7: Safety

Chapter 7



The aim of this chapter is to discuss factors related to the safety of local anaesthesia in dentistry.


After reading this chapter you should have an understanding of important medical conditions and drug interactions which impact upon the use of local anaesthesia. In addition, you will have an awareness of the safe maximum doses.

Introduction and Terminology

Local anaesthetics have a remarkable safety record in dentistry. This should not lead to complacency in their use. Some groups of the population are more at risk of unwanted effects than others. Among these individuals with increased risk are children, the elderly and medically compromised patients. The cessation of general anaesthetic services in dental practice means that more treatments are being provided for children under local anaesthesia in dentistry. Therefore, safety issues are of increasing importance. As with all adverse reactions, prevention is better than cure.

A major factor in reducing adverse reactions is eliciting a thorough medical and drug history from the patient before injection. The importance of history taking cannot be overemphasised.

The unwanted effects of dental local anaesthesia can occur due to:

  • physical trauma

  • chemical trauma

  • inappropriate site of deposition

  • toxicity

  • allergy

  • an underlying medical condition

  • drug interactions.

Physical Trauma

Trauma can occur at two stages. First, the needle may cause it. Secondly, it may arise as a result of self-injury in an anaesthetised area.

During regional block techniques the needle may damage the nerve trunk. This can cause long-lasting altered sensation, either anaesthesia or paraesthesia. The management of this problem is discussed in Chapter 8. Penetration of a blood vessel may produce bleeding into muscle (for example, the medial pterygoid may be traumatised during an inferior alveolar nerve block). This may produce muscle spasm resulting in trismus.

Self-inflicted trauma may occur if the patient inadvertently, or deliberately, bites an anaesthetised area. This can be a potential problem with children and therefore the patient and parent should be advised about the dangers of biting the area anaesthetised (Fig 7-1).


Fig 7-1 A self-inflicted injury following an inferior alveolar nerve block.

Chemical Trauma

In high concentration local anaesthetics may damage nerves. This can result in long-lasting altered sensation and is discussed in Chapter 8.

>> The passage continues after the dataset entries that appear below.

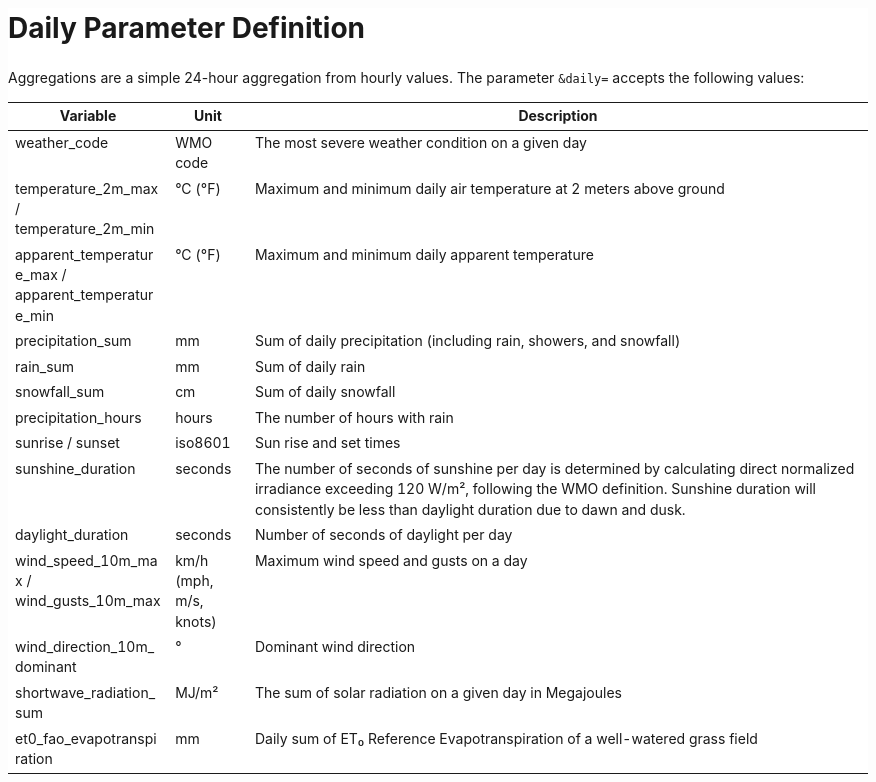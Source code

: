 # Daily Parameter Definition

Aggregations are a simple 24-hour aggregation from hourly values. The parameter `&daily=` accepts the following values:

| Variable | Unit | Description |
|----------|------|-------------|
| weather_code | WMO code | The most severe weather condition on a given day |
| temperature_2m_max / temperature_2m_min | °C (°F) | Maximum and minimum daily air temperature at 2 meters above ground |
| apparent_temperature_max / apparent_temperature_min | °C (°F) | Maximum and minimum daily apparent temperature |
| precipitation_sum | mm | Sum of daily precipitation (including rain, showers, and snowfall) |
| rain_sum | mm | Sum of daily rain |
| snowfall_sum | cm | Sum of daily snowfall |
| precipitation_hours | hours | The number of hours with rain |
| sunrise / sunset | iso8601 | Sun rise and set times |
| sunshine_duration | seconds | The number of seconds of sunshine per day is determined by calculating direct normalized irradiance exceeding 120 W/m², following the WMO definition. Sunshine duration will consistently be less than daylight duration due to dawn and dusk. |
| daylight_duration | seconds | Number of seconds of daylight per day |
| wind_speed_10m_max / wind_gusts_10m_max | km/h (mph, m/s, knots) | Maximum wind speed and gusts on a day |
| wind_direction_10m_dominant | ° | Dominant wind direction |
| shortwave_radiation_sum | MJ/m² | The sum of solar radiation on a given day in Megajoules |
| et0_fao_evapotranspiration | mm | Daily sum of ET₀ Reference Evapotranspiration of a well-watered grass field |

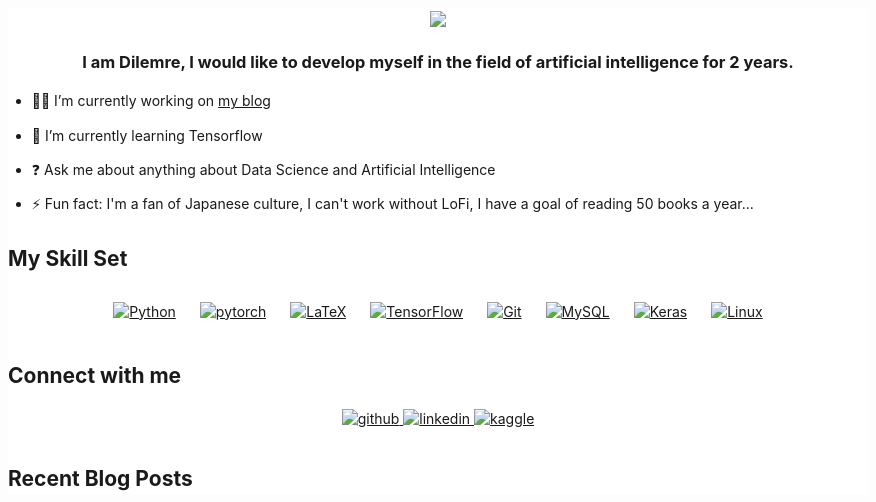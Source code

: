 <div align="center">
<img src="https://cdna.artstation.com/p/assets/images/images/041/224/276/original/diego-honorato-shinji-countdown-artstationportfolio-01-v001.gif?1631108718" align="center" style="width: 100%" />
</div>    

### <div align="center">I am Dilemre, I would like to develop myself in the field of artificial intelligence for 2 years.</div>  

-  👩‍💻 I’m currently working on [my blog](https://ulkudilemre.github.io/)  
 
- 🌱 I’m currently learning Tensorflow  
 
- ❓ Ask me about anything about Data Science and Artificial Intelligence  

- ⚡ Fun fact: I'm a fan of Japanese culture, I can't work without LoFi, I have a goal of reading 50 books a year...  

## My Skill Set  

<div align="center">  
  <a href="https://www.python.org/" target="_blank"><img style="margin: 10px" src="https://profilinator.rishav.dev/skills-assets/python-original.svg" alt="Python" height="50" /></a>  
  <a href="https://pytorch.org/" target="_blank"><img style="margin: 10px" src="https://profilinator.rishav.dev/skills-assets/pytorch-icon.svg" alt="pytorch" height="50" /></a>  
  <a href="https://www.latex-project.org/" target="_blank"><img style="margin: 10px" src="https://profilinator.rishav.dev/skills-assets/latex.png" alt="LaTeX" height="50" /></a>  
  <a href="https://www.tensorflow.org/" target="_blank"><img style="margin: 10px" src="https://profilinator.rishav.dev/skills-assets/tensorflow-icon.svg" alt="TensorFlow" height="50" /></a>  
  <a href="https://github.com/" target="_blank"><img style="margin: 10px" src="https://profilinator.rishav.dev/skills-assets/git-scm-icon.svg" alt="Git" height="50" /></a>  
  <a href="https://www.mysql.com/" target="_blank"><img style="margin: 10px" src="https://profilinator.rishav.dev/skills-assets/mysql-original-wordmark.svg" alt="MySQL" height="50" /></a>  
  <a href="https://keras.io/" target="_blank"><img style="margin: 10px" src="https://profilinator.rishav.dev/skills-assets/keras.png" alt="Keras" height="50" /></a>  
  <a href="https://www.linux.org/" target="_blank"><img style="margin: 10px" src="https://profilinator.rishav.dev/skills-assets/linux-original.svg" alt="Linux" height="50" /></a>  
</div>


## Connect with me  
<div align="center">
  <a href="https://github.com/ulkudilemre" target="_blank">
  <img src=https://img.shields.io/badge/github-%2324292e.svg?&style=for-the-badge&logo=github&logoColor=white alt=github style="margin-bottom: 5px;" />
  </a>
  <a href="https://linkedin.com/in/ulkudilemre" target="_blank">
  <img src=https://img.shields.io/badge/linkedin-%231E77B5.svg?&style=for-the-badge&logo=linkedin&logoColor=white alt=linkedin style="margin-bottom: 5px;" />
  </a>
  <a href="https://www.kaggle.com/dilemre" target="_blank">
  <img src=https://img.shields.io/badge/kaggle-%2344BAE8.svg?&style=for-the-badge&logo=kaggle&logoColor=white alt=kaggle style="margin-bottom: 5px;" />
  </a>  
</div>  


## Recent Blog Posts  
  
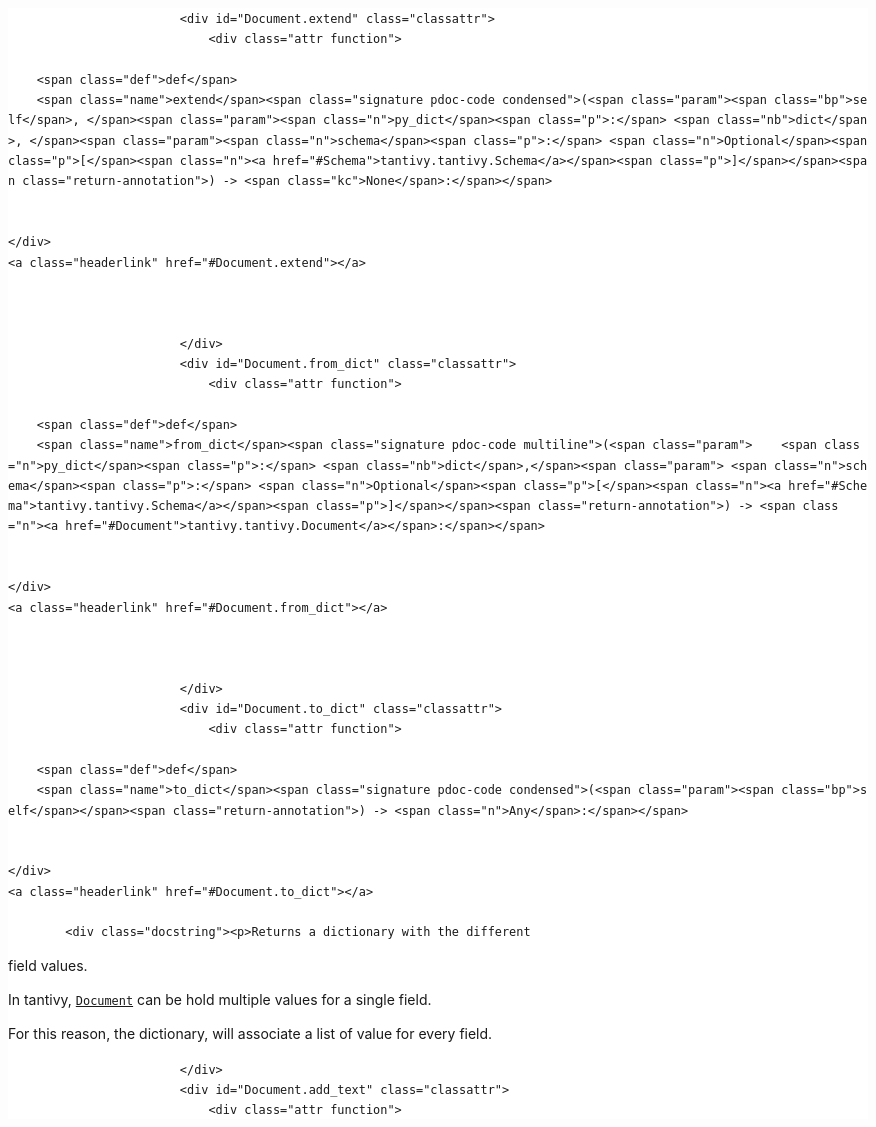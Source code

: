 
                            <div id="Document.extend" class="classattr">
                                <div class="attr function">
            
        <span class="def">def</span>
        <span class="name">extend</span><span class="signature pdoc-code condensed">(<span class="param"><span class="bp">self</span>, </span><span class="param"><span class="n">py_dict</span><span class="p">:</span> <span class="nb">dict</span>, </span><span class="param"><span class="n">schema</span><span class="p">:</span> <span class="n">Optional</span><span class="p">[</span><span class="n"><a href="#Schema">tantivy.tantivy.Schema</a></span><span class="p">]</span></span><span class="return-annotation">) -> <span class="kc">None</span>:</span></span>

        
    </div>
    <a class="headerlink" href="#Document.extend"></a>
    
    

                            </div>
                            <div id="Document.from_dict" class="classattr">
                                <div class="attr function">
            
        <span class="def">def</span>
        <span class="name">from_dict</span><span class="signature pdoc-code multiline">(<span class="param">	<span class="n">py_dict</span><span class="p">:</span> <span class="nb">dict</span>,</span><span class="param">	<span class="n">schema</span><span class="p">:</span> <span class="n">Optional</span><span class="p">[</span><span class="n"><a href="#Schema">tantivy.tantivy.Schema</a></span><span class="p">]</span></span><span class="return-annotation">) -> <span class="n"><a href="#Document">tantivy.tantivy.Document</a></span>:</span></span>

        
    </div>
    <a class="headerlink" href="#Document.from_dict"></a>
    
    

                            </div>
                            <div id="Document.to_dict" class="classattr">
                                <div class="attr function">
            
        <span class="def">def</span>
        <span class="name">to_dict</span><span class="signature pdoc-code condensed">(<span class="param"><span class="bp">self</span></span><span class="return-annotation">) -> <span class="n">Any</span>:</span></span>

        
    </div>
    <a class="headerlink" href="#Document.to_dict"></a>
    
            <div class="docstring"><p>Returns a dictionary with the different
field values.</p>

<p>In tantivy, <code><a href="#Document">Document</a></code> can be hold multiple
values for a single field.</p>

<p>For this reason, the dictionary, will associate
a list of value for every field.</p>
</div>


                            </div>
                            <div id="Document.add_text" class="classattr">
                                <div class="attr function">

Inappropriate Site of Deposition

Occasionally, local anaesthetics are injected in the wrong place such as intravascularly or into the parotid gland.

Intravascular injection

The incidence of intravascular injection varies from site to site in the mouth. The routine use of an aspirating technique is recommended to reduce the chances of inadvertent injection into a blood vessel. During inferior alveolar nerve block injections, incidences of positive aspirates up to 20% of injections have been reported. In other sites, such as the maxillary buccal sulcus, the figure is around 2%. Intravascular injection may cause:

  • pain

  • localised blanching

  • cranial effects

  • systemic effects.

Although the needle may penetrate arteries or veins, it is unusual to enter the lumen of an artery. This is because arteries tend to slip away from the needle unless firmly attached to bone. Entry of a local anaesthetic into an artery will cause localised pain and blanching. Transport of the local anaesthetic in a cranial direction has occasionally caused transient blindness in one eye, limitation in eye movement leading to double vision, and temporary deafness. The most dramatic effect is transfer of material into the brain causing transient hemiplegia. Fortunately, although reported, this is an extremely rare occurrence. Nevertheless, it does dramatically illustrate the importance of aspiration prior to and during injection.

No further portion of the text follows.